Over the course of the decade, while Indian and ethnic Mexican workers from Arizona's reservations, towns, and barrios still filled some of the seasonal jobs, Anglos came to make up the largest farm labor force. In 1936-37, sociologist E. D. Tetreau estimated that about 2,000 O'odham migrated from their reservations into the cotton fields every picking season. In addition, 2,500 to 3,000 seasonal workers--largely Mexicans and Yaqui--came from towns and cities within Arizona. Another 2,000 workers traveled to Arizona from California, since the peak season occurred earlier in the latter state, ending by November. That same season, however, the greatest number of seasonal workers came from the states of Texas, Arkansas, and Oklahoma, totaling some 18,000. In fact, a 1941 study found that 90 percent of those who migrated to Arizona in the 1930s and remained over the course of the decade were white, while only 6 percent were from Mexico, and 4 percent were black. (16)
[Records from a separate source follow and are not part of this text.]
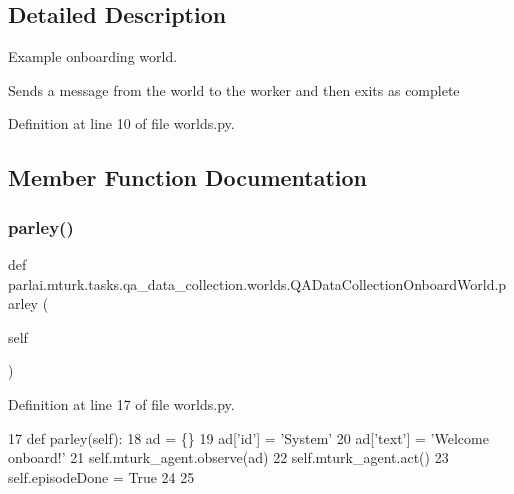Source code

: \subsection{Detailed Description}
\begin{DoxyVerb}Example onboarding world.

Sends a message from the world to the worker and then exits as complete
\end{DoxyVerb}
 

Definition at line 10 of file worlds.\+py.



\subsection{Member Function Documentation}
\mbox{\label{classparlai_1_1mturk_1_1tasks_1_1qa__data__collection_1_1worlds_1_1QADataCollectionOnboardWorld_a2cbf0247b9bf28187bbfe164082ec5fb}} 
\subsubsection{\texorpdfstring{parley()}{parley()}}
{\footnotesize\ttfamily def parlai.\+mturk.\+tasks.\+qa\+\_\+data\+\_\+collection.\+worlds.\+Q\+A\+Data\+Collection\+Onboard\+World.\+parley (\begin{DoxyParamCaption}\item[{}]{self }\end{DoxyParamCaption})}



Definition at line 17 of file worlds.\+py.


\begin{DoxyCode}
17     \textcolor{keyword}{def }parley(self):
18         ad = \{\}
19         ad[\textcolor{stringliteral}{'id'}] = \textcolor{stringliteral}{'System'}
20         ad[\textcolor{stringliteral}{'text'}] = \textcolor{stringliteral}{'Welcome onboard!'}
21         self.mturk\_agent.observe(ad)
22         self.mturk\_agent.act()
23         self.episodeDone = \textcolor{keyword}{True}
24 
25 
\end{DoxyCode}


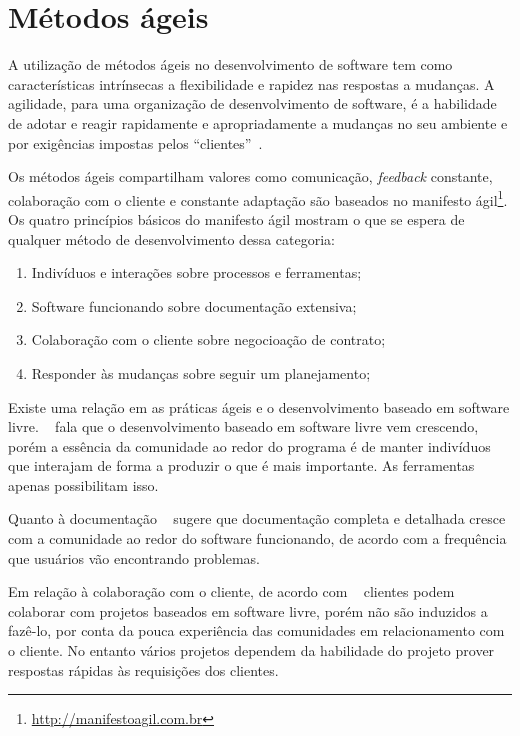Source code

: 
\section{Métodos ágeis}
\label{metodos-ageis}

A utilização de métodos ágeis no desenvolvimento de software tem como características 
intrínsecas a flexibilidade e rapidez nas respostas a mudanças. 
%
A agilidade, para uma organização de desenvolvimento de software, é a habilidade 
de adotar e reagir rapidamente e apropriadamente a mudanças no seu ambiente e por 
exigências impostas pelos ``clientes''~\cite{nerur2005}.
 	
Os métodos ágeis compartilham valores como comunicação, \emph{feedback} constante, colaboração com o cliente e constante adaptação são baseados no manifesto ágil\footnote{\url{http://manifestoagil.com.br}}. Os quatro princípios básicos do manifesto ágil mostram o que se espera de qualquer método de desenvolvimento dessa categoria:
%
\begin{enumerate}
\item Indivíduos  e interações sobre processos e ferramentas;
\item Software funcionando sobre documentação extensiva;
\item Colaboração com o cliente sobre negocioação de contrato;
\item Responder às  mudanças sobre seguir um planejamento;
\end{enumerate}

Existe uma relação em as práticas ágeis e o desenvolvimento baseado em software livre. ~ fala que o desenvolvimento baseado em software livre vem crescendo, porém a essência da comunidade ao redor do programa é de manter indivíduos que interajam de forma a produzir o que é mais importante. As ferramentas apenas possibilitam isso. 

Quanto à documentação ~ sugere que documentação completa e detalhada cresce com a comunidade ao redor do software funcionando, de acordo com a frequência que usuários vão encontrando problemas.

Em relação à colaboração com o cliente, de acordo com ~ clientes podem colaborar com projetos baseados em software livre, porém não são induzidos a fazê-lo, por conta da pouca experiência das comunidades em relacionamento com o cliente. No entanto vários projetos dependem da habilidade do projeto prover respostas rápidas às requisições dos clientes.


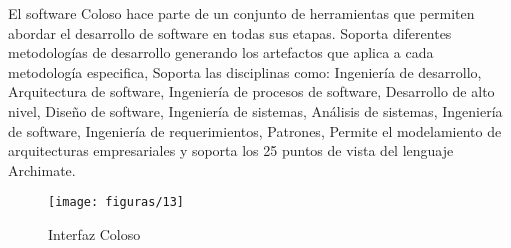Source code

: El software Coloso hace parte de un conjunto de herramientas que permiten abordar el desarrollo de software en todas sus etapas. Soporta diferentes metodologías de desarrollo generando los artefactos que aplica a cada metodología especifica, Soporta las disciplinas como: Ingeniería de desarrollo, Arquitectura de software, Ingeniería de procesos de software, Desarrollo de alto nivel, Diseño de software, Ingeniería de sistemas, Análisis de sistemas, Ingeniería de software, Ingeniería de requerimientos, Patrones, Permite el modelamiento de arquitecturas empresariales y soporta los 25 puntos de vista del lenguaje Archimate.
  \begin{figure}[H]
   	\centering
   	\texttt{[image: figuras/13]}
   	\captionsetup{width=.95\textwidth}
   	\caption{Interfaz Coloso}
   	\label{figura13}
  \end{figure}
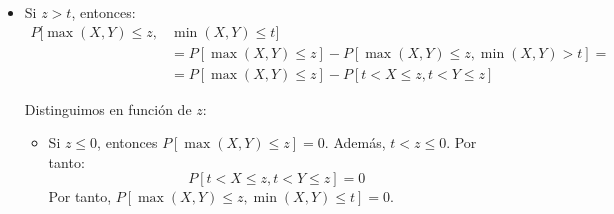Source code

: \begin{ejercicio}
\begin{enumerate}
\begin{itemize}
            \item Si $z>t$, entonces:
            \begin{align*}
                P[\max(X,Y)\leq z,&\min(X,Y)\leq t]
                \\&=P[\max(X,Y)\leq z]-P[\max(X,Y)\leq z,\min(X,Y)> t]
                =\\&= P[\max(X,Y)\leq z]-P[t<X\leq z,t<Y\leq z]
            \end{align*}

            Distinguimos en función de $z$:
            \begin{itemize}
                \item Si $z\leq 0$, entonces $P[\max(X,Y)\leq z]=0$. Además, $t<z\leq 0$. Por tanto:
                \begin{equation*}
                    P[t<X\leq z,t<Y\leq z]=0
                \end{equation*}
                Por tanto, $P[\max(X,Y)\leq z,\min(X,Y)\leq t]=0$.


\end{itemize}
\end{itemize}
\end{enumerate}
\end{ejercicio}
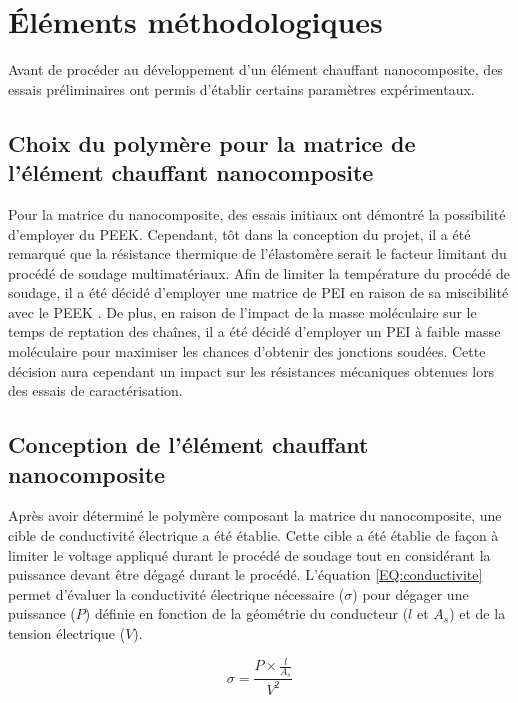 \section{Éléments méthodologiques}

Avant de procéder au développement d'un élément chauffant nanocomposite, des essais préliminaires ont permis d'établir certains paramètres expérimentaux. 

\subsection{Choix du polymère pour la matrice de l'élément chauffant nanocomposite}

Pour la matrice du nanocomposite, des essais initiaux ont démontré la possibilité d'employer du PEEK. 
Cependant, tôt dans la conception du projet, il a été remarqué que la résistance thermique de l'élastomère serait le facteur limitant du procédé de soudage multimatériaux. 
Afin de limiter la température du procédé de soudage, il a été décidé d'employer une matrice de PEI en raison de sa miscibilité avec le PEEK \cite{Torre1992,Crevecoeur1991}. 
De plus, en raison de l'impact de la masse moléculaire sur le temps de reptation des chaînes, il a été décidé d'employer un PEI à faible masse moléculaire pour maximiser les chances d'obtenir des jonctions soudées. 
Cette décision aura cependant un impact sur les résistances mécaniques obtenues lors des essais de caractérisation. 

\subsection{Conception de l'élément chauffant nanocomposite}

Après avoir déterminé le polymère composant la matrice du nanocomposite, une cible de conductivité électrique a été établie. 
Cette cible a été établie de façon à limiter le voltage appliqué durant le procédé de soudage tout en considérant la puissance devant être dégagé durant le procédé. 
L'équation \ref{EQ:conductivite} permet d'évaluer la conductivité électrique nécessaire ($\sigma$) pour dégager une puissance ($P$) définie en fonction de la géométrie du conducteur ($l$ et $A_s$) et de la tension électrique ($V$). 

\begin{equation}
\label{EQ:conductivite}
\sigma = \frac{P \times \frac{l}{A_s}}{V^2}
\end{equation} 

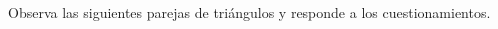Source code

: \question[20] Observa las siguientes parejas de tri\'angulos y responde a los cuestionamientos.

\begin{multicols}{2}
    \begin{parts}
        
        
        
        
    \end{parts}
\end{multicols}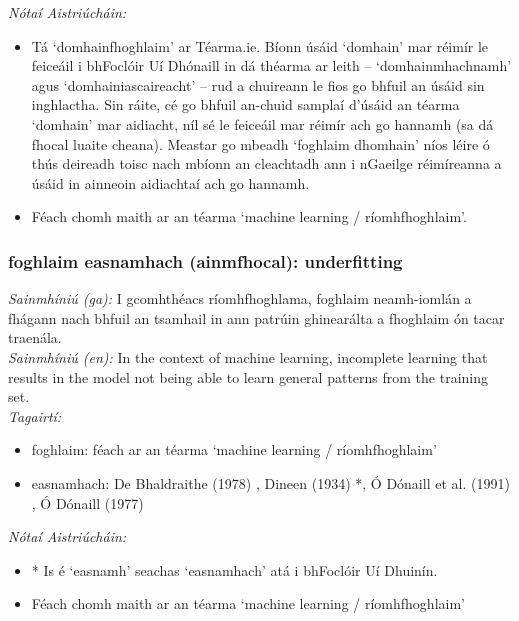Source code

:  \noindent \textit{Nótaí Aistriúcháin:}
\begin{itemize}
	\item Tá `domhainfhoghlaim' ar Téarma.ie. Bíonn úsáid `domhain' mar réimír le feiceáil i bhFoclóir Uí Dhónaill in dá théarma ar leith -- `domhainmhachnamh' agus `domhainiascaireacht' -- rud a chuireann le fios go bhfuil an úsáid sin inghlactha. Sin ráite, cé go bhfuil an-chuid samplaí d'úsáid an téarma `domhain' mar aidiacht, níl sé le feiceáil mar réimír ach go hannamh (sa dá fhocal luaite cheana). Meastar go mbeadh `foghlaim dhomhain' níos léire ó thús deireadh toisc nach mbíonn an cleachtadh ann i nGaeilge réimíreanna a úsáid in ainneoin aidiachtaí ach go hannamh.
	\item Féach chomh maith ar an téarma `machine learning / ríomhfhoghlaim'.
\end{itemize}


\subsubsection*{foghlaim easnamhach (ainmfhocal): underfitting}
 \noindent \textit{Sainmhíniú (ga):} I gcomhthéacs ríomhfhoghlama, foghlaim neamh-iomlán a fhágann nach bhfuil an tsamhail in ann patrúin ghinearálta a fhoghlaim ón tacar traenála.
\\
 \noindent \textit{Sainmhíniú (en):} In the context of machine learning, incomplete learning that results in the model not being able to learn general patterns from the training set.
\\
 \noindent \textit{Tagairtí:}
\begin{itemize}
	\item foghlaim: féach ar an téarma `machine learning / ríomhfhoghlaim'
	\item easnamhach: De Bhaldraithe (1978) \cite{de-bhaldraithe}, Dineen (1934) \cite{dineen}*, Ó Dónaill et al. (1991) \cite{focloir-beag}, Ó Dónaill (1977) \cite{odonaill}
\end{itemize}

 \noindent \textit{Nótaí Aistriúcháin:}
\begin{itemize}
	\item * Is é `easnamh' seachas `easnamhach' atá i bhFoclóir Uí Dhuinín.
	\item Féach chomh maith ar an téarma `machine learning / ríomhfhoghlaim'
\end{itemize}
Ironically, while repatriation had succeeded in opening up jobs for "white citizen workers," this type of employment represented a jolting decline in status for the workers themselves. Neil Foley has shown that as white tenants in Texas became wageworkers, their very whiteness came into question. (17) The process of moving out of the south-central states and into Arizona's farming region had a similar effect. A 1938 Works Progress Administration study of white migrant workers in Arizona noted the negative attitudes toward the newcomers. The authors of the study found that residents throughout southern Arizona "universally applied ... the term poor white trash" to the incoming migrants. Much as they had historically viewed Mexican immigrants as inherently degraded, many Arizona residents viewed the new migrants' downtrodden condition as a result of their natural inferiority. According to the report, "In the cotton towns where the pickers go on Saturdays to buy their supplies, the permanent residents--merchants, restaurant waiters, delivery boys, police officers, etc.--regard the cotton pickers with a feeling closely analogous to racial prejudice. Though there appears to be no overt social segregation in the cotton towns, the pickers are thought of as naturally inferior, particularly when they have no money to spend--as they frequently do not." (18)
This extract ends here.